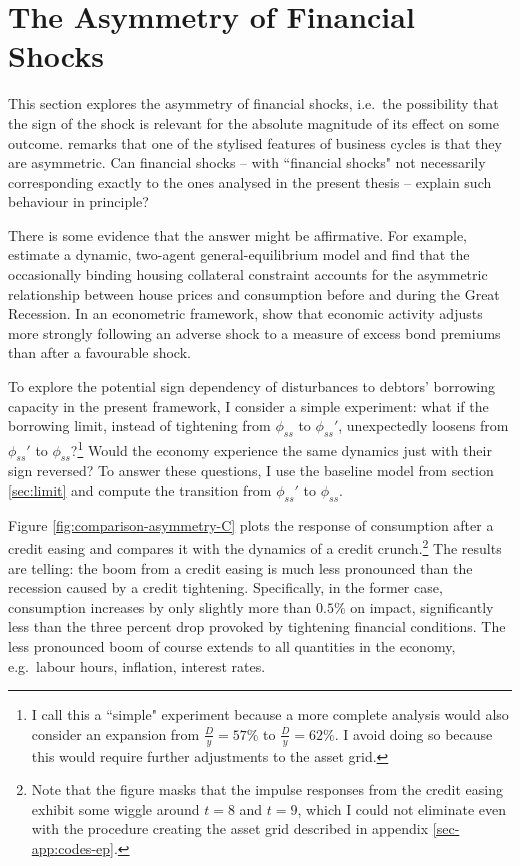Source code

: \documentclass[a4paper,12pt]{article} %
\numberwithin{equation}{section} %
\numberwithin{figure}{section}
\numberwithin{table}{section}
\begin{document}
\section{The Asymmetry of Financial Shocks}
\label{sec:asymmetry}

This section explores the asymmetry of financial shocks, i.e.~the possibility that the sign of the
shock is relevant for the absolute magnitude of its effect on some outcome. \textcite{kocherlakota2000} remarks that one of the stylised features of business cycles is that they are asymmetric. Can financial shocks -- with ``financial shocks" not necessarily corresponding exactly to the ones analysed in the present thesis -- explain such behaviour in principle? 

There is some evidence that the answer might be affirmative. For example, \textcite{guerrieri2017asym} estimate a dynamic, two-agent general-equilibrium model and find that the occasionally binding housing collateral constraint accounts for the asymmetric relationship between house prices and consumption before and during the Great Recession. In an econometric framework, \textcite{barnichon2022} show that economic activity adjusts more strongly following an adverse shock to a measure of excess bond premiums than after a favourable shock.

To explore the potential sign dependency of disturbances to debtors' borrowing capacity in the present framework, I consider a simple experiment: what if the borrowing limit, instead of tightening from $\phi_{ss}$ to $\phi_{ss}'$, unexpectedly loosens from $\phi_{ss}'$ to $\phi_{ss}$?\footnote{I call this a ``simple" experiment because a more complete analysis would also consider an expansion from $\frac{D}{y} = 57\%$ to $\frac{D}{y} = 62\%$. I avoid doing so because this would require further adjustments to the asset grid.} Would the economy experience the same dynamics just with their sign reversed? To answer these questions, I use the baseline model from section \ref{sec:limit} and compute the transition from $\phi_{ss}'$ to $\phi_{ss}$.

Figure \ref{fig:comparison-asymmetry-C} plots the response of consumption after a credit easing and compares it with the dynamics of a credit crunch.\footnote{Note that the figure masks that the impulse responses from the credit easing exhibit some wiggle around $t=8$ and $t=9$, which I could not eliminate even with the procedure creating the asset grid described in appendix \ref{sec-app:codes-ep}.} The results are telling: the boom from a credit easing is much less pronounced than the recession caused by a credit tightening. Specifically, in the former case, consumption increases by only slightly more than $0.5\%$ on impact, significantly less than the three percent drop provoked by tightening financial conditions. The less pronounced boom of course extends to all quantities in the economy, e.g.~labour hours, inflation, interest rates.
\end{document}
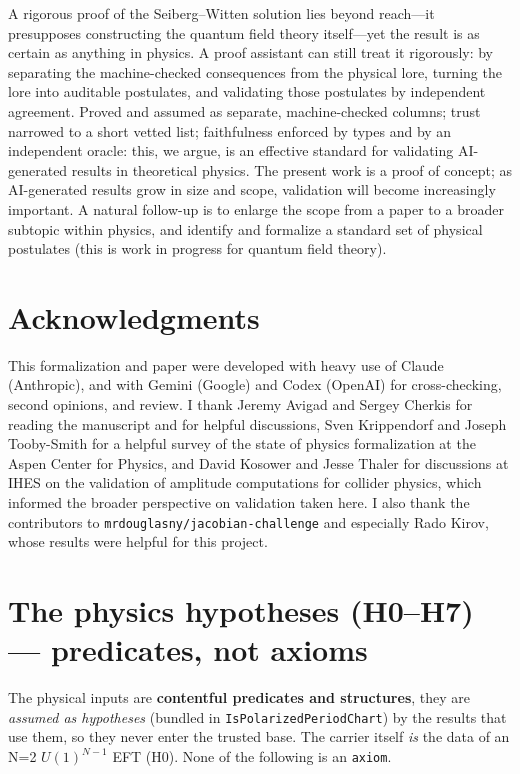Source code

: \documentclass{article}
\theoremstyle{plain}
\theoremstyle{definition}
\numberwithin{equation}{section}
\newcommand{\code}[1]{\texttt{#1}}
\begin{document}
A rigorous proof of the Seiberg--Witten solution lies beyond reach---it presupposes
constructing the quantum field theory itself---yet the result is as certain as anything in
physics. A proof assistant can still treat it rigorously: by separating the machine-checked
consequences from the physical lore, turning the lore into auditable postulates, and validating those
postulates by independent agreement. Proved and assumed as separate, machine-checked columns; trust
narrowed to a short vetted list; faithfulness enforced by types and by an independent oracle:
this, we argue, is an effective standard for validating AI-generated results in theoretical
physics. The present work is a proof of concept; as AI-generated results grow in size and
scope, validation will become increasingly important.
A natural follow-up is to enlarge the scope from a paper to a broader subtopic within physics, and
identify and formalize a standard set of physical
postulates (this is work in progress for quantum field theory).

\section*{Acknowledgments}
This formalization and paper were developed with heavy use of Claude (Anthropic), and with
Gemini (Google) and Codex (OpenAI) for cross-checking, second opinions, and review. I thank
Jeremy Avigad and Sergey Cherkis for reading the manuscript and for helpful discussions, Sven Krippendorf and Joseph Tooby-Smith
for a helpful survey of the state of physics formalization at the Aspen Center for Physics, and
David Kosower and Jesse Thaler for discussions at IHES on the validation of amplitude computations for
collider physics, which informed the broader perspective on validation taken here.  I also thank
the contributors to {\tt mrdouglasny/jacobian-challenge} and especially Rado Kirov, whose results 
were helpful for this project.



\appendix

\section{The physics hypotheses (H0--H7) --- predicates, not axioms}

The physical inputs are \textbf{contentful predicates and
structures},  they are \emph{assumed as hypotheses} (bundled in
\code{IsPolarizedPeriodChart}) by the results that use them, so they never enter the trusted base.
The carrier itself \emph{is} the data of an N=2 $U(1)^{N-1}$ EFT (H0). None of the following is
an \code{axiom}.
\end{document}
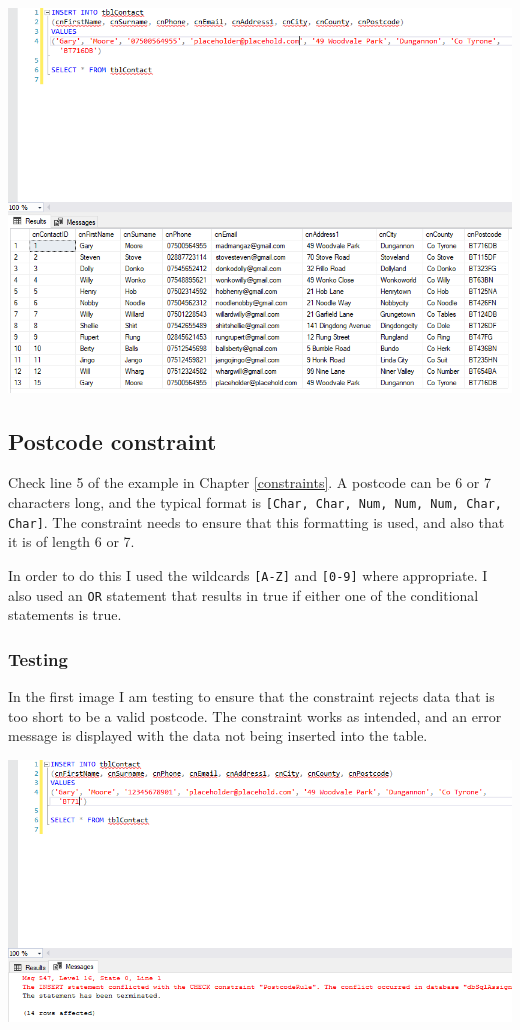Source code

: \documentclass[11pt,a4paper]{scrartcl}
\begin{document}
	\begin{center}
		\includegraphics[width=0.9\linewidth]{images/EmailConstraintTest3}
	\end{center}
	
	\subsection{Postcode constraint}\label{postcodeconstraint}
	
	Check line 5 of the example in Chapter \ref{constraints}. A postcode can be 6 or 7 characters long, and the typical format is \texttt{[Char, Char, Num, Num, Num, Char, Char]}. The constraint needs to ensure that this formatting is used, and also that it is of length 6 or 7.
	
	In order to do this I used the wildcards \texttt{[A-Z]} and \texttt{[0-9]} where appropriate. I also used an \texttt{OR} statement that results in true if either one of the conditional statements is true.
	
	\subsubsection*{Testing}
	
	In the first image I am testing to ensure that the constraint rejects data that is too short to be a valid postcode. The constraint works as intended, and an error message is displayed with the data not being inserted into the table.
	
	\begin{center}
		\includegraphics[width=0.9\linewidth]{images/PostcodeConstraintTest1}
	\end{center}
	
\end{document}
++++
▸ **Task requirements**
Transcribe each record exactly as it appears, but omit every picture.

▸ **Solution for this problem**
Source code

: \documentclass[a4paper,12pt]{article} %
\numberwithin{equation}{section} %
\numberwithin{figure}{section}
\numberwithin{table}{section}
\begin{document}
\section{The Asymmetry of Financial Shocks}
\label{sec:asymmetry}

This section explores the asymmetry of financial shocks, i.e.~the possibility that the sign of the
shock is relevant for the absolute magnitude of its effect on some outcome. \textcite{kocherlakota2000} remarks that one of the stylised features of business cycles is that they are asymmetric. Can financial shocks -- with ``financial shocks" not necessarily corresponding exactly to the ones analysed in the present thesis -- explain such behaviour in principle? 

There is some evidence that the answer might be affirmative. For example, \textcite{guerrieri2017asym} estimate a dynamic, two-agent general-equilibrium model and find that the occasionally binding housing collateral constraint accounts for the asymmetric relationship between house prices and consumption before and during the Great Recession. In an econometric framework, \textcite{barnichon2022} show that economic activity adjusts more strongly following an adverse shock to a measure of excess bond premiums than after a favourable shock.

To explore the potential sign dependency of disturbances to debtors' borrowing capacity in the present framework, I consider a simple experiment: what if the borrowing limit, instead of tightening from $\phi_{ss}$ to $\phi_{ss}'$, unexpectedly loosens from $\phi_{ss}'$ to $\phi_{ss}$?\footnote{I call this a ``simple" experiment because a more complete analysis would also consider an expansion from $\frac{D}{y} = 57\%$ to $\frac{D}{y} = 62\%$. I avoid doing so because this would require further adjustments to the asset grid.} Would the economy experience the same dynamics just with their sign reversed? To answer these questions, I use the baseline model from section \ref{sec:limit} and compute the transition from $\phi_{ss}'$ to $\phi_{ss}$.

Figure \ref{fig:comparison-asymmetry-C} plots the response of consumption after a credit easing and compares it with the dynamics of a credit crunch.\footnote{Note that the figure masks that the impulse responses from the credit easing exhibit some wiggle around $t=8$ and $t=9$, which I could not eliminate even with the procedure creating the asset grid described in appendix \ref{sec-app:codes-ep}.} The results are telling: the boom from a credit easing is much less pronounced than the recession caused by a credit tightening. Specifically, in the former case, consumption increases by only slightly more than $0.5\%$ on impact, significantly less than the three percent drop provoked by tightening financial conditions. The less pronounced boom of course extends to all quantities in the economy, e.g.~labour hours, inflation, interest rates.
\end{document}
Source code

: \documentclass{article}
\theoremstyle{plain}
\theoremstyle{definition}
\numberwithin{equation}{section}
\newcommand{\code}[1]{\texttt{#1}}
\begin{document}
A rigorous proof of the Seiberg--Witten solution lies beyond reach---it presupposes
constructing the quantum field theory itself---yet the result is as certain as anything in
physics. A proof assistant can still treat it rigorously: by separating the machine-checked
consequences from the physical lore, turning the lore into auditable postulates, and validating those
postulates by independent agreement. Proved and assumed as separate, machine-checked columns; trust
narrowed to a short vetted list; faithfulness enforced by types and by an independent oracle:
this, we argue, is an effective standard for validating AI-generated results in theoretical
physics. The present work is a proof of concept; as AI-generated results grow in size and
scope, validation will become increasingly important.
A natural follow-up is to enlarge the scope from a paper to a broader subtopic within physics, and
identify and formalize a standard set of physical
postulates (this is work in progress for quantum field theory).

\section*{Acknowledgments}
This formalization and paper were developed with heavy use of Claude (Anthropic), and with
Gemini (Google) and Codex (OpenAI) for cross-checking, second opinions, and review. I thank
Jeremy Avigad and Sergey Cherkis for reading the manuscript and for helpful discussions, Sven Krippendorf and Joseph Tooby-Smith
for a helpful survey of the state of physics formalization at the Aspen Center for Physics, and
David Kosower and Jesse Thaler for discussions at IHES on the validation of amplitude computations for
collider physics, which informed the broader perspective on validation taken here.  I also thank
the contributors to {\tt mrdouglasny/jacobian-challenge} and especially Rado Kirov, whose results 
were helpful for this project.



\appendix

\section{The physics hypotheses (H0--H7) --- predicates, not axioms}

The physical inputs are \textbf{contentful predicates and
structures},  they are \emph{assumed as hypotheses} (bundled in
\code{IsPolarizedPeriodChart}) by the results that use them, so they never enter the trusted base.
The carrier itself \emph{is} the data of an N=2 $U(1)^{N-1}$ EFT (H0). None of the following is
an \code{axiom}.
\end{document}
Source code

: \documentclass[11pt,a4paper]{scrartcl}
\begin{document}
	\begin{center}
		\includegraphics[width=0.9\linewidth]{images/EmailConstraintTest3}
	\end{center}
	
	\subsection{Postcode constraint}\label{postcodeconstraint}
	
	Check line 5 of the example in Chapter \ref{constraints}. A postcode can be 6 or 7 characters long, and the typical format is \texttt{[Char, Char, Num, Num, Num, Char, Char]}. The constraint needs to ensure that this formatting is used, and also that it is of length 6 or 7.
	
	In order to do this I used the wildcards \texttt{[A-Z]} and \texttt{[0-9]} where appropriate. I also used an \texttt{OR} statement that results in true if either one of the conditional statements is true.
	
	\subsubsection*{Testing}
	
	In the first image I am testing to ensure that the constraint rejects data that is too short to be a valid postcode. The constraint works as intended, and an error message is displayed with the data not being inserted into the table.
	
	\begin{center}
		\includegraphics[width=0.9\linewidth]{images/PostcodeConstraintTest1}
	\end{center}
	
\end{document}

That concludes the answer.